Is America’s Interest Rate Cut a Cleanup of the Trade Dispute Mess?

The dark clouds of trade friction have pushed the central banks of the leading countries toward monetary relaxation. With limited room for policy maneuver, the tactics of U.S. President Donald Trump – fanning discord while increasing pressure for relaxation – are simply inflicting unnecessary risks on the world economy.

Last week, America decided to lower interest rates for the first time in about half a decade. Jerome Powell, the chairman of the Federal Reserve, explained that he was aiming for “insurance” against the risks posed by weakening growth in the global economy and uncertainty surrounding trade.

The American economy is more or less satisfactory, but the inflation rate is falling short of targets, and this is a preventive move in anticipation of future events. It is said not to be the beginning of continuous interest rate decreases.

This week’s decision throws into relief the distress of the Fed as it is yanked around by Trump.

First, the uncertainty over trade is a consequence of Trump’s protectionist policies. The Sino-American dispute still lacks a safe landing ground and is the source of the opacity in the global economy.

Furthermore, Trump baldly pressured Powell to lower interest rates while dangling his dismissal before him. The Fed has a strong degree of independence, but the government has ways to influence it, for instance through personnel decisions.

At a press conference after the rate lowering, Powell stated that “political considerations play no role whatsoever” and evaluated only the impact of trade on the economy, refraining from criticizing policy. Considering his position, he might have had no choice but to say this.

Meanwhile, Trump felt that rates were not lowered enough, tweeting, “As usual, Powell let us down.”

The following day, he announced that the fourth battery of additional duties on China would take effect in September. Stocks plunged deeply in financial markets, and the yen continued to strengthen against the dollar to avoid risk.

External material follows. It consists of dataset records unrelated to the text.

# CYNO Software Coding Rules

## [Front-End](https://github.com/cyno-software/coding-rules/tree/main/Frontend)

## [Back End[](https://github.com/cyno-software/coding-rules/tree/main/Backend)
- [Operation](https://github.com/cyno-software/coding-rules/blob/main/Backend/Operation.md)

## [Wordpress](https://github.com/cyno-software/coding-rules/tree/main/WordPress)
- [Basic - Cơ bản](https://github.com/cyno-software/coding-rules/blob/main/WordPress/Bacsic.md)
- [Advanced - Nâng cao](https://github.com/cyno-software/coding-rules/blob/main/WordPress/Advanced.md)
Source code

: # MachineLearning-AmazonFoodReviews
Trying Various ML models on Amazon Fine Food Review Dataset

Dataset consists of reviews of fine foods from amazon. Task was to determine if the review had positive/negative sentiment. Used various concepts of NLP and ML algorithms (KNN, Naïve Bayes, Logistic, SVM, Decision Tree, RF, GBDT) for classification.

Whatever the reason might be, as a support for the economy and prices, this interest rate lowering has a certain meaning. On the other hand, the American stock market seems overheated – prices hit a record high in July. If you include corporate debt, the fear that financial uncertainty will increase cannot be rejected, along with the fear that the cleanup of the trade dispute mess is a steep tab to pay.

It is not only the Fed that is under pressure to respond. In July, the European Central Bank’s governing council hinted at a rate drop in the near future. Factor in the Sino-American trade dispute, and the environment is ripe for the yen to continue strengthening.

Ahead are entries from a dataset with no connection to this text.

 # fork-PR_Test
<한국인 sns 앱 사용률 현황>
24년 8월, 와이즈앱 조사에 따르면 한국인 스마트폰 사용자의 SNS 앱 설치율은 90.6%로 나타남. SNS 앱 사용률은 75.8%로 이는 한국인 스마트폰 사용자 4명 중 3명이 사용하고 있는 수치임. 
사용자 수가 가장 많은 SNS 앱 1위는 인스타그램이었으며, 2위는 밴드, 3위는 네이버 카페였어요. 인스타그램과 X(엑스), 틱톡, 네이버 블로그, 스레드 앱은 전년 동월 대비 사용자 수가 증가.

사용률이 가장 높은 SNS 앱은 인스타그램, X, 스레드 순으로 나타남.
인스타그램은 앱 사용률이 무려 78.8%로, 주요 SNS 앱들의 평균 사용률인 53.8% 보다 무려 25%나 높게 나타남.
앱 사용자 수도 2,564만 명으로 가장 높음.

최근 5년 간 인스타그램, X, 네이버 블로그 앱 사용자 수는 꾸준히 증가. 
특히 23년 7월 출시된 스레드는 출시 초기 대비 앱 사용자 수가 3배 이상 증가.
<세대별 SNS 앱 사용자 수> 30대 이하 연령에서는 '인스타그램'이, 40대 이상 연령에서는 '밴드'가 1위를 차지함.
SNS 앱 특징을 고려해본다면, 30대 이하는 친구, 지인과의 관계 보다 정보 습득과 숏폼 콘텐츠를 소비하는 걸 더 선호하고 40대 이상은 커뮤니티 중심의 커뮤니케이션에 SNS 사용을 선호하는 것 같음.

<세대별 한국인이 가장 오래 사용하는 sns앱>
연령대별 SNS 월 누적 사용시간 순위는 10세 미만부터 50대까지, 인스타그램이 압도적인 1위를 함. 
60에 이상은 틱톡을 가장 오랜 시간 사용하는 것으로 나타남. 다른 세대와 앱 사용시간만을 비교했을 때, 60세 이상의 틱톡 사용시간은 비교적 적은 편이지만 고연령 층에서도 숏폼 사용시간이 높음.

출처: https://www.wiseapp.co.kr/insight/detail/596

At the Bank of Japan’s financial policy determination meeting last week, the bank explained that it “would not hesitate to take additional financial relaxation measures,” in case the possibility increased that forces aimed at stabilizing prices were damaged, thereby covering itself.

But in reality, is there anything we can do if the economy worsens and the yen keeps strengthening? We must hurry with our discussions of the advantages and drawbacks of the policies we could take.